Maurice Fayne, commonly known as Arkansas Mo, is one of the most well-known people to have been sentenced to prison for PPP loan fraud. Reality TV star Fayne made an appearance on Love & Hip Hop: Atlanta. He secured a $2.2 million PPP loan in May 2020 for his trucking business. He paid child support and bought jewelry with some of the money. Fayne was detained in May 2020, and in March 2021, he entered a guilty plea. He received a 17.5-year prison term.
There have been numerous more people detained and accused of PPP loan fraud in addition to Fayne. This includes people who used fake information to secure loans, business owners who obtained loans for nonexistent staff, and even bank officials who coordinated with borrowers to conduct fraud.

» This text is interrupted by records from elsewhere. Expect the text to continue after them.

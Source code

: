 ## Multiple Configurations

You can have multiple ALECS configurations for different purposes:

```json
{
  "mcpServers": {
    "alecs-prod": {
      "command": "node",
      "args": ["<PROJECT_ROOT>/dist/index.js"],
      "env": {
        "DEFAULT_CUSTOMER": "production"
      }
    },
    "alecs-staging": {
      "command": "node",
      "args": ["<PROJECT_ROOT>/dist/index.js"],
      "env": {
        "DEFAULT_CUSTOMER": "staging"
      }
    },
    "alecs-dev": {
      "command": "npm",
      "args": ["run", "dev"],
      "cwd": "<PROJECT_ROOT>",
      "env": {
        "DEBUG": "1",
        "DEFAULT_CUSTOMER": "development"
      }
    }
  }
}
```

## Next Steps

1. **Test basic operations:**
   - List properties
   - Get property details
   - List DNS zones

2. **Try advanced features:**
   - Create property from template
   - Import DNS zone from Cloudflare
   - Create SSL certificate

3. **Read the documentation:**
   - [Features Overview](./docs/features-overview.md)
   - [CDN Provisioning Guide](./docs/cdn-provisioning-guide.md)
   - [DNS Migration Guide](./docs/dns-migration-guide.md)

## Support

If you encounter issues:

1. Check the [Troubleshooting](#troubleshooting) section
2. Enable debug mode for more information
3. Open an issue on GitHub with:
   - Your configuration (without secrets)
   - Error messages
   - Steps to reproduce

If you’re wondering how a second PPP loan can be utilized for similar costs to the first one, such wages, rent, utilities, and mortgage interest, the answer is yes. For second draw loans, there are, nevertheless, some extra limitations and prerequisites. Although it doesn’t make loans itself, Blue Acorn is a company that offers services associated with the PPP lending scheme. There are conditions that must be satisfied in order to qualify for a PPP loan, such as the business must have been operational by February 15, 2020. Finally, the business owner should not classify themselves as an employee when asking for an SBA loan unless they receive a salary or compensation from the company.
In conclusion, during the epidemic, the PPP loan program has been a vital source of financial assistance for small enterprises. However, it’s crucial to be alert to the possibility of fraud and make sure that loans are applied for as intended. To avoid any potential legal concerns, businesses should also be informed of the conditions for eligibility for second draw loans and other lending programs.
Yes, those who are self-employed and obtained PPP loans must pay taxes on the income they earned. The costs, though, that were incurred using PPP money may be tax deductible. It is advised to speak with a tax expert to fully comprehend the tax repercussions of PPP loans for self-employed people.